Binary classification tasks on \(D_{im}\) is to train \(\Im (S_{M}^{ + 1} , S_{N}^{ - 1} )\) to learn class labels.\(\Im (S_{M}^{ + 1} , S_{N}^{ - 1} )\) is the proposed model, which consists of both \(S_{M}^{ + 1}\) and \(S_{N}^{ - 1}\).

Theory

The noise is suppressed through evaluating the contributions provided by each point for the training of \(S_{M}^{ + 1}\) and \(S_{N}^{ - 1}\).The contributions are quantized through calculating the fuzzy membership of each point in \(D_{im}\). Using the contributions employs the decision which a point should be regarded as noise or be assigned into corresponding classes. Therefore, this can address (i) and (ii) in "Problem formalization" from a data level of perspective. The details are as follows, illustrated in Fig. 2.

Fig. 2
figure 2

Illustrated chart of contribution assessment. The classification procedure of (a), (b), (c) correspond to Scenario (1), Scenario (2) and Scenario (3), respectively. The majority classes and the minority classes are marked as purple squares, gold triangles, respectively. Sample points are marked as red circles. The purple and black curves are the boundaries

Given sample \(X = \{ x_{1} , x_{2} , x_{3} , ....\}\), we consider three types of scenarios regarding the contributions provided by a point, including Scenario (1), (2) and (3) in Fig. 2. To simplify, let point \(x_{1}\), \(x_{2}\), \(x_{3}\) be taken as an example, respectively.

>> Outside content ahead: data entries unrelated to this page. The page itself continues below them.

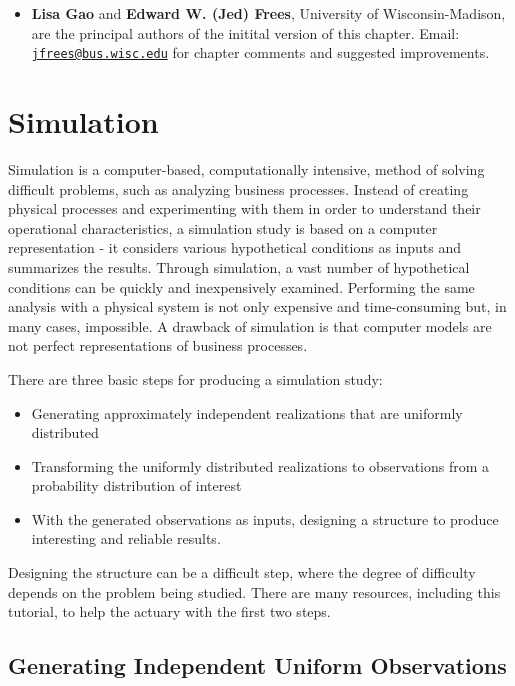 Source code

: \documentclass[]{book}
\providecommand{\tightlist}{%
  \setlength{\itemsep}{0pt}\setlength{\parskip}{0pt}}
\theoremstyle{definition}
\theoremstyle{definition}
\theoremstyle{definition}
\theoremstyle{remark}
\begin{document}
\begin{itemize}
\tightlist
\item
  \textbf{Lisa Gao} and \textbf{Edward W. (Jed) Frees}, University of
  Wisconsin-Madison, are the principal authors of the initital version
  of this chapter. Email:
  \href{mailto:jfrees@bus.wisc.edu}{\nolinkurl{jfrees@bus.wisc.edu}} for
  chapter comments and suggested improvements.
\end{itemize}

\chapter{Simulation}\label{simulation}

Simulation is a computer-based, computationally intensive, method of
solving difficult problems, such as analyzing business processes.
Instead of creating physical processes and experimenting with them in
order to understand their operational characteristics, a simulation
study is based on a computer representation - it considers various
hypothetical conditions as inputs and summarizes the results. Through
simulation, a vast number of hypothetical conditions can be quickly and
inexpensively examined. Performing the same analysis with a physical
system is not only expensive and time-consuming but, in many cases,
impossible. A drawback of simulation is that computer models are not
perfect representations of business processes.

There are three basic steps for producing a simulation study:

\begin{itemize}
\item
  Generating approximately independent realizations that are uniformly
  distributed
\item
  Transforming the uniformly distributed realizations to observations
  from a probability distribution of interest
\item
  With the generated observations as inputs, designing a structure to
  produce interesting and reliable results.
\end{itemize}

Designing the structure can be a difficult step, where the degree of
difficulty depends on the problem being studied. There are many
resources, including this tutorial, to help the actuary with the first
two steps.

\section{Generating Independent Uniform
Observations}\label{generating-independent-uniform-observations}
\end{document}
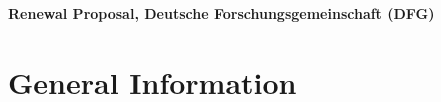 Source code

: \documentclass[11pt,a4paper]{article}
\theoremstyle{plain} \newtheorem{define}{Definition}[section]
\begin{document}
%
%


\begin{center}
\bf Renewal Proposal, Deutsche Forschungsgemeinschaft (DFG)
\end{center}











\vspace{-0.0cm}


\section*{General Information}
\end{document}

Scenario (1). Point \(x_{1}\) is close to the class center \(C_{M}^{ + 1}\) of \(M^{ + 1}\), then it is considered to provide great contributions for the training of \(S_{M}^{ + 1}\). Therefore, point \(x_{1}\) is assigned into \(M^{ + 1}\), and gains a majority class label \(+ 1\), illustrated in Fig. 2a.

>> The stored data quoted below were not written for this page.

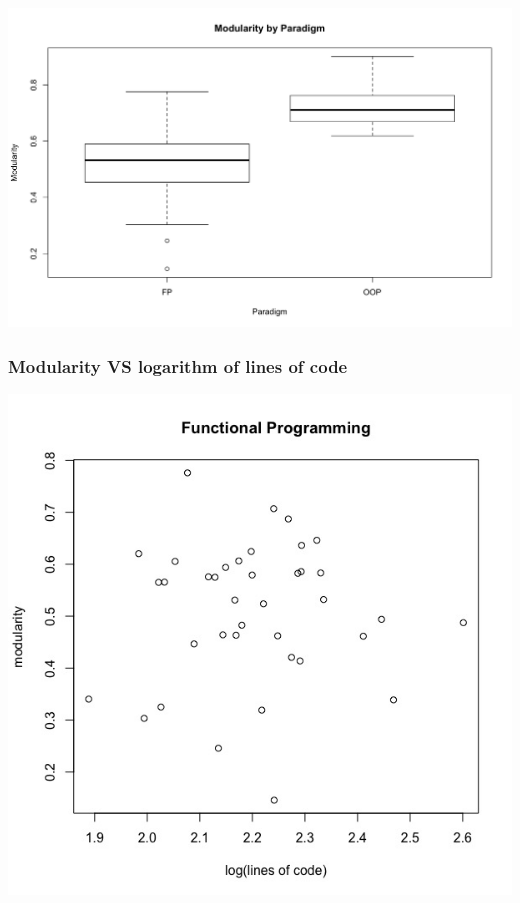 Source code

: \documentclass[12pt, a4paper]{article}
\begin{document}
\begin{minipage}[t]{\linewidth}
    \includegraphics[width=\textwidth]{modularity_paradigm.png}
    \captionsetup{type=figure}
    \label{fig:modularity_paradigm}
  \end{minipage}


\subsubsection{Modularity VS logarithm of lines of code}


\begin{minipage}[t]{\linewidth}
    \includegraphics[width=\textwidth]{images/fp_lines_code_vs_modularity.jpeg}
    \captionsetup{type=figure}
    \label{fig:fp_log_lines_mod}
  \end{minipage}
  
\end{document}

Scenario (2). Point \(x_{2}\) is close to the class center \(C_{N}^{ - 1}\) of \(N^{ - 1}\), then it provides major contributions for the training of \(S_{N}^{ - 1}\), so that it can be classified into \(N^{ - 1}\) in Fig. 2b, and gains a minority class label.

Scenario (3). Point \(x_{3}\) just provides a weak contribution for the training of either \(S_{M}^{ + 1}\) or \(S_{N}^{ - 1}\), unfortunately, point \(x_{3}\) is treated as noise, as shown in Fig. 2c.

There needs to determine how to evaluate the so-called far distance or near distance mentioned in Fig. 2. Let us define that the distance between point \(x_{i} \in X\) and \(C_{M}^{ + 1}\) is \(d_{M}^{i}\), i = 1, 2, 3, …, and that the distance between point \(x_{i}\) and \(C_{N}^{ - 1}\) is \(d_{N}^{i}\).The average distance between sample X and \(C_{M}^{ + 1}\), \(C_{N}^{ - 1}\) is \(\overline{d}_{M}^{X}\) and \(\overline{d}_{N}^{X}\), respectively. For example, taking point \(x_{1}\) in Fig. 2a as an example, \(d_{M}^{1}\) must be less than \(d_{N}^{1}\) and \(\overline{d}_{M}^{X}\) at the same time, which is the so-called near distance appeared by point \(x_{1}\) and \(C_{M}^{ + 1}\). By contrast with near distance, \(d_{N}^{1}\) is greater than \(\overline{d}_{N}^{X}\), which is the so-called far distance exhibited by point \(x_{1}\) and \(C_{N}^{ - 1}\). Similarly, for point \(x_{2}\) in Fig. 2b and point \(x_{3}\) in Fig. 2c.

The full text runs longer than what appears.